__THE DATA__.
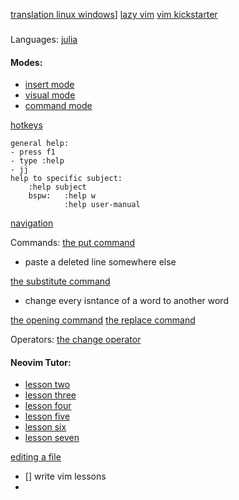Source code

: 
[translation linux windows](vim_translation.md)]
[lazy vim](lazy_vim.md)
[vim kickstarter](vim_kickstarter)

###
Languages:
[julia](julia.md.md)



#### Modes:
- [insert mode](vim_insertmode.md)
- [visual mode](vim_visualmode.md)
- [command mode](vim_commandmode.md)



[hotkeys](vim_hotkeys.md)


    general help:
    - press f1
    - type :help
    - jj
    help to specific subject:
        :help subject
        bspw:   :help w
                :help user-manual

[navigation](vim_navigation)


Commands: [the put command](vim_lesson_3.md)
- paste a deleted line somewhere else

[the substitute command](vim_lesson_4.md)
- change every isntance of a word to another word

[the opening command](vim_lesson_6.md)
[the replace command](vim_lesson_3.md)



Operators:
[the change operator](vim_lesson_3)

#### Neovim Tutor:
- [lesson two](vim_lesson_2.md)
- [lesson three](vim_lesson_3.md)
- [lesson four](vim_lesson_4.md)
- [lesson five](vim_lesson_5.md)
- [lesson six](vim_lesson_6.md)
- [lesson seven](vim_lesson_7.md)

[editing a file](vim_file_editing.md)


- [] write vim lessons
-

__ACTIVITY__. Check every line above for the string "subject" and state how many have it, with no other words.

__PROBLEM SOLUTION__. 2